[Source texts of formatted documents]
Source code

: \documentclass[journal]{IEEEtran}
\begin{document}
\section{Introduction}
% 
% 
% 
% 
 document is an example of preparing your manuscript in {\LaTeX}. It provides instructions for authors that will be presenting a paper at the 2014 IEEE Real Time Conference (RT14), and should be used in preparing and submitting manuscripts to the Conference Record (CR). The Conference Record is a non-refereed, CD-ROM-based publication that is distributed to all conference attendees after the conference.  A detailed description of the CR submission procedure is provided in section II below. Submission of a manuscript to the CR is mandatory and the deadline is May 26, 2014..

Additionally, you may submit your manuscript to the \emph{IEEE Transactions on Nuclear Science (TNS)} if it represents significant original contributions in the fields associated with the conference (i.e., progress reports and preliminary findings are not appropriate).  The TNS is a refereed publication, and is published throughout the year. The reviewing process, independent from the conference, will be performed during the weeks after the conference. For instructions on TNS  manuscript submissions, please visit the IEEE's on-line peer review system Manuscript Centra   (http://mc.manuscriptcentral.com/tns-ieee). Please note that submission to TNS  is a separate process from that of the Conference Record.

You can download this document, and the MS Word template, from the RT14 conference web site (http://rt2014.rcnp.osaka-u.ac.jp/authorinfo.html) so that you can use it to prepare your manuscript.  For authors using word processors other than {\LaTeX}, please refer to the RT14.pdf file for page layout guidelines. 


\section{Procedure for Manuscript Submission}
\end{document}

- _WORK INSTRUCTIONS_
Taking care to match every character, output all of the entries above.

- _TASK SOLUTION_
Source code

: \documentclass[journal]{IEEEtran}
\begin{document}
\section{Introduction}
% 
% 
% 
% 
 document is an example of preparing your manuscript in {\LaTeX}. It provides instructions for authors that will be presenting a paper at the 2014 IEEE Real Time Conference (RT14), and should be used in preparing and submitting manuscripts to the Conference Record (CR). The Conference Record is a non-refereed, CD-ROM-based publication that is distributed to all conference attendees after the conference.  A detailed description of the CR submission procedure is provided in section II below. Submission of a manuscript to the CR is mandatory and the deadline is May 26, 2014..

Additionally, you may submit your manuscript to the \emph{IEEE Transactions on Nuclear Science (TNS)} if it represents significant original contributions in the fields associated with the conference (i.e., progress reports and preliminary findings are not appropriate).  The TNS is a refereed publication, and is published throughout the year. The reviewing process, independent from the conference, will be performed during the weeks after the conference. For instructions on TNS  manuscript submissions, please visit the IEEE's on-line peer review system Manuscript Centra   (http://mc.manuscriptcentral.com/tns-ieee). Please note that submission to TNS  is a separate process from that of the Conference Record.

You can download this document, and the MS Word template, from the RT14 conference web site (http://rt2014.rcnp.osaka-u.ac.jp/authorinfo.html) so that you can use it to prepare your manuscript.  For authors using word processors other than {\LaTeX}, please refer to the RT14.pdf file for page layout guidelines. 


\section{Procedure for Manuscript Submission}
\end{document}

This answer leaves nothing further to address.